Delegates: In contrast to the Democratic delegates, who were uniform in their policy priorities and bursting with enthusiasm for their nominee, the Republican crowd was lukewarm about McCain and diverse in their priorities. The buzz of the convention, and the life of the party, was Sarah Palin.
- Support of Palin as a running mate was enthusiastic and nearly unanimous. Many McCain skeptics were won over by this pick. The media assault on Palin and her family life galvanized the party faithful and gave them a good enemy again—the media elite.
- Delegate opinion of McCain ranged from nose-holding to supportive, with almost none of the adoration Obama enjoyed in Denver. Even among his primary supporters, McCain is often little more than the electable Republican with a great personal story.
- The crowd lacked enthusiasm on Monday and Tuesday, so much so that GOP operatives arranged for "chant-whips"—people to lead chants—in each delegation for Wednesday.
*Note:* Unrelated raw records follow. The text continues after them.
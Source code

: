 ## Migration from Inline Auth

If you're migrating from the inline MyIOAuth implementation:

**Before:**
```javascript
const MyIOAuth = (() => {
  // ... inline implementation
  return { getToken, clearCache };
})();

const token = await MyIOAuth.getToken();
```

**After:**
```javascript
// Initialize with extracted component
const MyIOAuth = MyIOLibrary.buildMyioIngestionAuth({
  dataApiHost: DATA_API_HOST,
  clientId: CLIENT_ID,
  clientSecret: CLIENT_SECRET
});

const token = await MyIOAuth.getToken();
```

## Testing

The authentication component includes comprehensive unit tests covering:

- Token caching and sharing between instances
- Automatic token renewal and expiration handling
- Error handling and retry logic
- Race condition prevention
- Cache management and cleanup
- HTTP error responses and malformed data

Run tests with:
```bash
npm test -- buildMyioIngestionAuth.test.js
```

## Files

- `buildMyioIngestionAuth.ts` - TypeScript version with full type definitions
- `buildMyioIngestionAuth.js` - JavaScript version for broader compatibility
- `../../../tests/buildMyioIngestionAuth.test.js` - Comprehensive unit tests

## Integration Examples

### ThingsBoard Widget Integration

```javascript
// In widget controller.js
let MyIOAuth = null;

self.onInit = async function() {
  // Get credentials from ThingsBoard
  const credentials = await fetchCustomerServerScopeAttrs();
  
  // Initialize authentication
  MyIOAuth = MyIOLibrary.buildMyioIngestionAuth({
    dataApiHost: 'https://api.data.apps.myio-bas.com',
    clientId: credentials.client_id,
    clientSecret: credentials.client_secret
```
- While Democratic delegates—to a man—named the economy or jobs as the top issue, GOP delegate response to this question was mixed. National security was the most common, but drilling, taxes, and abortion all featured prominently in their responses.
- When asked their feelings on McCain, most voters immediately began singing the praises of Palin. It has been a long time since a running mate mattered this much.